# Sometimes Only a Skew Will Do



## shastastan (Jul 23, 2015)

Not trying to be cute, but that's my story today.  Been turning a blank of old walnut and one piece split apart.  Initally, I was just going to dump the blanks and start over.  Then I remembered my skew.  I use a short handled small one (Pinnacle) for pens.  Using thick CA glue, I put the blank back together.  Decided that the skew was the  tool that that has the best chance of not getting caught in cracks.    Now as the cracks develop, I just stop the lathe and fill in with CA glue and then continue on with the skew.

I admit that I feel more comfortable using a small skew than a large one.  I also admit that, to my detriment, I didn't use a skew for many years because of my lack of confidence and fear of catches.  Now I feel foolish that I didn't suck it up and learn how to use a skew a long time ago.  

Stan


----------



## D.Oliver (Jul 23, 2015)

I find there are really only two times I use a skew.  

1. When I want a silky smooth finish

2. When I want the mother of all catches that completely destroys the peice I'm working on.

With a little practice you'll get a lot more #1's than #2's.:biggrin:


----------



## SkookumPens (Jul 23, 2015)

I have a one inch skew from D-Way Tools that I use when I am making pens. Usually I only use D-Way roughing gouge and skew for pen turning. Especially when turning pens for the troops. 
Craig Chatterton 
Puyallup,WA


----------



## Cmiles1985 (Jul 23, 2015)

D.Oliver said:


> I find there are really only two times I use a skew.
> 
> 1. When I want a silky smooth finish
> 
> ...



And 3) When turning for the Slimline Unlimited Contributions contest? 

I actually prefer my skew over anything else while pen turning. I'd like to find a good smaller oval skew (I use a 1" Hurricane now). Maybe I'll find a good few skews at SWAT


----------



## Wildman (Jul 24, 2015)

Own six different size & brands of conventional skews and one ¼” round one.  Tend to wear out my ½” skews in about five or six years, for pen turning prefer my ¾” skew. 

As long as have bevel support and don’t rush the cut should not catch.  Learning to use the skew sort of like learning to drive a standard shift car and using the clutch.  As your foot on the clutch pedal raises from the floor you engage the gears in the transmission to get you going.  

Same thing with the skew.  With lathe off, set the tool rest where you want it, put the bevel of the skew on the wood.  Raise the skew until cutting edge meets the wood, slide the tool along wood & tool rest.  Should be getting some shavings coming off the wood.  Don’t use a death grip or force the tool along and wood & tool rest.  Once you get that sorted out, use one hand to hold the skew and other one rotating the blank.  
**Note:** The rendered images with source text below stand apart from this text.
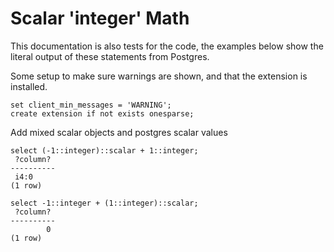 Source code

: # Scalar 'integer' Math

This documentation is also tests for the code, the examples below
show the literal output of these statements from Postgres.

Some setup to make sure warnings are shown, and that the extension
is installed.
``` postgres-console
set client_min_messages = 'WARNING';
create extension if not exists onesparse;
```
Add mixed scalar objects and postgres scalar values
``` postgres-console
select (-1::integer)::scalar + 1::integer;
 ?column? 
----------
 i4:0
(1 row)

select -1::integer + (1::integer)::scalar;
 ?column? 
----------
        0
(1 row)

``` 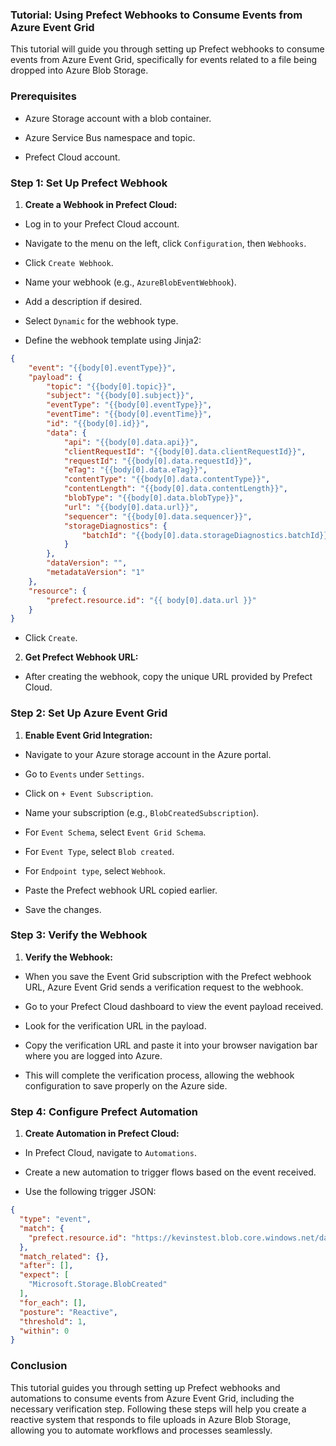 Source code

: ### Tutorial: Using Prefect Webhooks to Consume Events from Azure Event Grid 

This tutorial will guide you through setting up Prefect webhooks to consume events from Azure Event Grid, specifically for events related to a file being dropped into Azure Blob Storage.

### Prerequisites 

- Azure Storage account with a blob container.

- Azure Service Bus namespace and topic.

- Prefect Cloud account.

### Step 1: Set Up Prefect Webhook 
 
1. **Create a Webhook in Prefect Cloud:**  
  - Log in to your Prefect Cloud account.
 
  - Navigate to the menu on the left, click `Configuration`, then `Webhooks`.
 
  - Click `Create Webhook`.
 
  - Name your webhook (e.g., `AzureBlobEventWebhook`).
 
  - Add a description if desired.
 
  - Select `Dynamic` for the webhook type.
 
  - Define the webhook template using Jinja2:


```json
{
    "event": "{{body[0].eventType}}",
    "payload": {
        "topic": "{{body[0].topic}}",
        "subject": "{{body[0].subject}}",
        "eventType": "{{body[0].eventType}}",
        "eventTime": "{{body[0].eventTime}}",
        "id": "{{body[0].id}}",
        "data": {
            "api": "{{body[0].data.api}}",
            "clientRequestId": "{{body[0].data.clientRequestId}}",
            "requestId": "{{body[0].data.requestId}}",
            "eTag": "{{body[0].data.eTag}}",
            "contentType": "{{body[0].data.contentType}}",
            "contentLength": "{{body[0].data.contentLength}}",
            "blobType": "{{body[0].data.blobType}}",
            "url": "{{body[0].data.url}}",
            "sequencer": "{{body[0].data.sequencer}}",
            "storageDiagnostics": {
                "batchId": "{{body[0].data.storageDiagnostics.batchId}}"
            }
        },
        "dataVersion": "",
        "metadataVersion": "1"
    },
    "resource": {
        "prefect.resource.id": "{{ body[0].data.url }}"
    }
}
```
 
  - Click `Create`.
 
2. **Get Prefect Webhook URL:** 
  - After creating the webhook, copy the unique URL provided by Prefect Cloud.

### Step 2: Set Up Azure Event Grid 
 
1. **Enable Event Grid Integration:** 
  - Navigate to your Azure storage account in the Azure portal.
 
  - Go to `Events` under `Settings`.
 
  - Click on `+ Event Subscription`.
 
  - Name your subscription (e.g., `BlobCreatedSubscription`).
 
  - For `Event Schema`, select `Event Grid Schema`.
 
  - For `Event Type`, select `Blob created`.
 
  - For `Endpoint type`, select `Webhook`.

  - Paste the Prefect webhook URL copied earlier.

  - Save the changes.

### Step 3: Verify the Webhook 
 
1. **Verify the Webhook:** 
  - When you save the Event Grid subscription with the Prefect webhook URL, Azure Event Grid sends a verification request to the webhook.

  - Go to your Prefect Cloud dashboard to view the event payload received.

  - Look for the verification URL in the payload.

  - Copy the verification URL and paste it into your browser navigation bar where you are logged into Azure.

  - This will complete the verification process, allowing the webhook configuration to save properly on the Azure side.

### Step 4: Configure Prefect Automation 
 
1. **Create Automation in Prefect Cloud:**  
  - In Prefect Cloud, navigate to `Automations`.
 
  - Create a new automation to trigger flows based on the event received.
 
  - Use the following trigger JSON:


```json
{
  "type": "event",
  "match": {
    "prefect.resource.id": "https://kevinstest.blob.core.windows.net/data/*"
  },
  "match_related": {},
  "after": [],
  "expect": [
    "Microsoft.Storage.BlobCreated"
  ],
  "for_each": [],
  "posture": "Reactive",
  "threshold": 1,
  "within": 0
}
```

### Conclusion 

This tutorial guides you through setting up Prefect webhooks and automations to consume events from Azure Event Grid, including the necessary verification step. Following these steps will help you create a reactive system that responds to file uploads in Azure Blob Storage, allowing you to automate workflows and processes seamlessly.
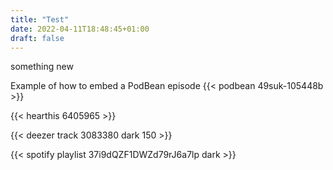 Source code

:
 ```yaml
---
title: "Test"
date: 2022-04-11T18:48:45+01:00
draft: false
---
```


something new


Example of how to embed a PodBean episode
{{< podbean 49suk-105448b >}}



{{< hearthis 6405965 >}}

{{< deezer track 3083380 dark 150 >}}

{{< spotify playlist 37i9dQZF1DWZd79rJ6a7lp dark >}}
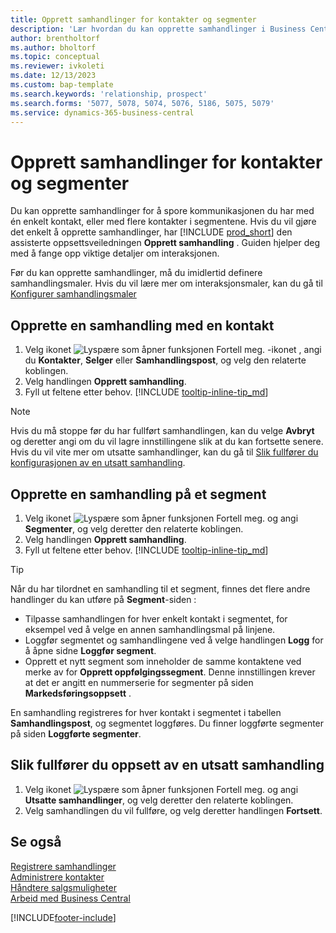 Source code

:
 ```yaml
---
title: Opprett samhandlinger for kontakter og segmenter
description: 'Lær hvordan du kan opprette samhandlinger i Business Central for kommunikasjon du har med kontaktene og segmentene, for eksempel direktereklame.'
author: brentholtorf
ms.author: bholtorf
ms.topic: conceptual
ms.reviewer: ivkoleti
ms.date: 12/13/2023
ms.custom: bap-template
ms.search.keywords: 'relationship, prospect'
ms.search.forms: '5077, 5078, 5074, 5076, 5186, 5075, 5079'
ms.service: dynamics-365-business-central
---
```

# Opprett samhandlinger for kontakter og segmenter

Du kan opprette samhandlinger for å spore kommunikasjonen du har med én enkelt kontakt, eller med flere kontakter i segmentene. Hvis du vil gjøre det enkelt å opprette samhandlinger, har [!INCLUDE [prod_short](includes/prod_short.md)] den assisterte oppsettsveiledningen **Opprett samhandling** . Guiden hjelper deg med å fange opp viktige detaljer om interaksjonen.

Før du kan opprette samhandlinger, må du imidlertid definere samhandlingsmaler. Hvis du vil lære mer om interaksjonsmaler, kan du gå til [Konfigurer samhandlingsmaler](marketing-interactions.md)

## Opprette en samhandling med en kontakt

1. Velg ikonet ![Lyspære som åpner funksjonen Fortell meg.](media/ui-search/search_small.png "Fortell hva du vil gjøre") -ikonet , angi du **Kontakter**, **Selger** eller **Samhandlingspost**, og velg den relaterte koblingen.
2. Velg handlingen **Opprett samhandling**.
3. Fyll ut feltene etter behov. [!INCLUDE [tooltip-inline-tip_md](includes/tooltip-inline-tip_md.md)]

> [!NOTE]  
> Hvis du må stoppe før du har fullført samhandlingen, kan du velge **Avbryt** og deretter angi om du vil lagre innstillingene slik at du kan fortsette senere. Hvis du vil vite mer om utsatte samhandlinger, kan du gå til [Slik fullfører du konfigurasjonen av en utsatt samhandling](#to-finish-setting-up-a-postponed-interaction).

## Opprette en samhandling på et segment

1. Velg ikonet ![Lyspære som åpner funksjonen Fortell meg.](media/ui-search/search_small.png "Fortell hva du vil gjøre") og angi **Segmenter**, og velg deretter den relaterte koblingen.
2. Velg handlingen **Opprett samhandling**.
3. Fyll ut feltene etter behov. [!INCLUDE [tooltip-inline-tip_md](includes/tooltip-inline-tip_md.md)]

> [!TIP]
> Når du har tilordnet en samhandling til et segment, finnes det flere andre handlinger du kan utføre på **Segment**-siden :
>
> * Tilpasse samhandlingen for hver enkelt kontakt i segmentet, for eksempel ved å velge en annen samhandlingsmal på linjene.  
>* Loggfør segmentet og samhandlingene ved å velge handlingen **Logg** for å åpne sidne **Loggfør segment**.
> * Opprett et nytt segment som inneholder de samme kontaktene ved merke av for **Opprett oppfølgingssegment**. Denne innstillingen krever at det er angitt en nummerserie for segmenter på siden **Markedsføringsoppsett** .

En samhandling registreres for hver kontakt i segmentet i tabellen **Samhandlingspost**, og segmentet loggføres. Du finner loggførte segmenter på siden **Loggførte segmenter**.

## Slik fullfører du oppsett av en utsatt samhandling

1. Velg ikonet ![Lyspære som åpner funksjonen Fortell meg.](media/ui-search/search_small.png "Fortell hva du vil gjøre") og angi **Utsatte samhandlinger**, og velg deretter den relaterte koblingen.
2. Velg samhandlingen du vil fullføre, og velg deretter handlingen **Fortsett**.

## Se også

[Registrere samhandlinger](marketing-interactions.md)  
[Administrere kontakter](marketing-contacts.md)  
[Håndtere salgsmuligheter](marketing-manage-sales-opportunities.md)  
[Arbeid med Business Central](ui-work-product.md)

[!INCLUDE[footer-include](includes/footer-banner.md)]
Practice, patience, & persistance all it take to use a skew! So try it you'll love it!


----------



## Mike Daugherty (Jul 24, 2015)

*Skew*

The best skew as well as their others turning tools is made by Carter and Son Toolworks.  3/4 roughing gouge and skew.  Just saying


----------



## its_virgil (Jul 24, 2015)

I use a skew on all pens from start to completion. I like the larger skews because the weight seems to stay on the material better with no chatter. The skew I use is a 1" and one that is larger, both oval with a curved cutting edge.

I recently purchased the 1" and 1/2" skews from Carter and Sons. Love the tools. I got them at the Oregon symposium so I met the entire family and they are great folks. I plan to get a bowl gouge from the  at SWAT.

Do a good turn daily!
Don



Mike Daugherty said:


> The best skew as well as their others turning tools is made by Carter and Son Toolworks.  3/4 roughing gouge and skew.  Just saying


----------



## D.Oliver (Jul 24, 2015)

Cmiles1985 said:


> D.Oliver said:
> 
> 
> > I find there are really only two times I use a skew.
> ...


 
Come on now.  You know you have to put the link in there!:biggrin:


----------



## low_48 (Jul 24, 2015)

shastastan said:


> Not trying to be cute, but that's my story today.  Been turning a blank of old walnut and one piece split apart.  Initally, I was just going to dump the blanks and start over.  Then I remembered my skew.  I use a short handled small one (Pinnacle) for pens.  Using thick CA glue, I put the blank back together.  Decided that the skew was the  tool that that has the best chance of not getting caught in cracks.    Now as the cracks develop, I just stop the lathe and fill in with CA glue and then continue on with the skew.
> 
> I admit that I feel more comfortable using a small skew than a large one.  I also admit that, to my detriment, I didn't use a skew for many years because of my lack of confidence and fear of catches.  Now I feel foolish that I didn't suck it up and learn how to use a skew a long time ago.
> 
> Stan



I've been preaching this for years! Nice to see so many positive replies.


----------



## shastastan (Jul 24, 2015)

Thanks for the comments.  I actually was told to use a skew on this forum when I was having some problems with some Wenge. Capt.  Eddie's video was a big help, too.  

Since i just had a birthday and received some $, I just ordered one of these:

1/2" Tompkins V-Skew  .  Got the idea from Ken's post in another thread.


----------